La Chine face au changement climatique

Pierre M. TavernierÉditorial

Réveillons nous !!!

Nous nous préparons à entrer par la grande porte de la Chine dans le cercle vertueux de la dégradation climatique avec des coûts prévisionnels politiques, économiques et sociaux astronomiques que va devoir supporter notre société mondialisée !

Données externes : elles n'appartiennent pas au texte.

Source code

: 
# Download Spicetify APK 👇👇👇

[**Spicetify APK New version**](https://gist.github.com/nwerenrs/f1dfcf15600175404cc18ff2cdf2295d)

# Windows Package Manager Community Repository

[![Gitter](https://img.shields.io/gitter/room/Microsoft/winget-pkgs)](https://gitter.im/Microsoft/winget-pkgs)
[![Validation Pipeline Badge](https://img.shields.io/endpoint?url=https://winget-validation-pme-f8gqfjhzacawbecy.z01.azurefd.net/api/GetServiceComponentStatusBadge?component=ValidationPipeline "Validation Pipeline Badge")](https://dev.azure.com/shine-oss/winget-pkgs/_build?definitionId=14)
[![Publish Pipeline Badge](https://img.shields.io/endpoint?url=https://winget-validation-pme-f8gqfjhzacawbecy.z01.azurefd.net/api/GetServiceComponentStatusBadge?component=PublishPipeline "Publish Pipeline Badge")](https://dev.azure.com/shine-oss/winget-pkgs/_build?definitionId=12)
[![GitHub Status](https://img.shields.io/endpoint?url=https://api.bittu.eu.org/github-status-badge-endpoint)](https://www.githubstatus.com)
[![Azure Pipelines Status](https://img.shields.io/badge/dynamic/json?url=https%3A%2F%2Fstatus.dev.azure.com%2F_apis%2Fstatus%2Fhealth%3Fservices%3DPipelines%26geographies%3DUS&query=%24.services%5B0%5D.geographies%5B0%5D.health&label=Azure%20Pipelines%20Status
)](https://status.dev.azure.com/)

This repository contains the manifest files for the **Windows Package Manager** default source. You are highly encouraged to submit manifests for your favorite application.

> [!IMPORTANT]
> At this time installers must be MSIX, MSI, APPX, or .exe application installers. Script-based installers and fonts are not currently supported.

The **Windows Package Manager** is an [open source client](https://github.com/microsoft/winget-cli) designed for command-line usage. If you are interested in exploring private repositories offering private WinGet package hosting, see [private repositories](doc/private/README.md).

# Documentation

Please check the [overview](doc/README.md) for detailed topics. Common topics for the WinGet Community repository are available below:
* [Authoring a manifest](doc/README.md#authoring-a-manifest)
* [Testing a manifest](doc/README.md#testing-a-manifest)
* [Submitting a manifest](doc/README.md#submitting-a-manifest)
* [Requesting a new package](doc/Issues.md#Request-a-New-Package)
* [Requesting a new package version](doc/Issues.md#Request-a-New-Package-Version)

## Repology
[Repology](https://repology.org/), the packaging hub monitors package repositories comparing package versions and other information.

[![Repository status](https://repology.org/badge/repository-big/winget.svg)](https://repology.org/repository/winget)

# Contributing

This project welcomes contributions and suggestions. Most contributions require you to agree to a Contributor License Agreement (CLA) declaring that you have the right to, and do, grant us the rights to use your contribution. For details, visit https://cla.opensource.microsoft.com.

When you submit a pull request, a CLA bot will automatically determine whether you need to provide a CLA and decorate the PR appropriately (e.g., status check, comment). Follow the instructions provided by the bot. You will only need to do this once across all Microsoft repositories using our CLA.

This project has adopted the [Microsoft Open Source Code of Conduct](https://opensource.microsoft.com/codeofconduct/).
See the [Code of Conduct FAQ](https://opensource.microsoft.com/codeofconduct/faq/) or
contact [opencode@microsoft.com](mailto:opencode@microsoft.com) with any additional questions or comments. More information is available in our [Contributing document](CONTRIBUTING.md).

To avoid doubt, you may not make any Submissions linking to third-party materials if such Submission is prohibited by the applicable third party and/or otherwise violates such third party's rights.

Quand 20% de la population mondiale vit sur 10% des terres arables d’ores et déjà rongées par un urbanisme galopant ;

Quand la fonte des glaciers du Tibet fait peser une menace sur 250 millions d’habitants du seul territoire chinois ;

Quand les grandes façades côtières urbanisées de la Chine – là où se sont progressivement concentrés nos principaux actifs – sont directement menacées par l’élévation du niveau de la mer ;

Quand l’impact du changement climatique sur la biodiversité affecte directement les ressources et les potentiels de la Mer de Chine Méridionale, un ensemble géographique, historique et géopolitique méconnu en Europe au potentiel gigantesque, équivalent à 1,5 fois la Méditerranée ;

Quand l’avancée des déserts et les phénomènes météorologiques impactent des centaines de millions d’habitants condamnés à quitter des régions devenues invivables, provoquant des chocs sociaux et des émeutes sur des structures urbaines non préparées à les recevoir ;

Quand les déséquilibres de ressources en eaux influent directement sur la sécurité alimentaire et la santé des populations ;

… Nous devrions très sérieusement analyser les risques qui pèsent sur nos implantations, nos marchés, nos clients, nos prospects, nos collaborateurs, mais aussi sur nos outils de production, nos chaînes logistiques, nos concurrents… pour redéfinir nos modes d’actions et ainsi préserver nos profits futurs ;

… Nous devrions très sérieusement analyser les potentiels qui s’offrent à notre R&D, à l’organisation et au pilotage des transferts de nos technologies… car nous y sommes condamnés pour tirer parti des gigantesques marchés qui s’ouvrent à nous ;

… Nous devrions très sérieusement analyser les enchainements de Kyoto et de Copenhague et la manière dont la Chine utilise très habilement nos différentes « chaînes de valeurs » pour faire financer ses équipements et infrastructures : détenir 40% des MDP à l’échelle mondiale donne quelques atouts pour faire valoir ses points de vue et négocier !!!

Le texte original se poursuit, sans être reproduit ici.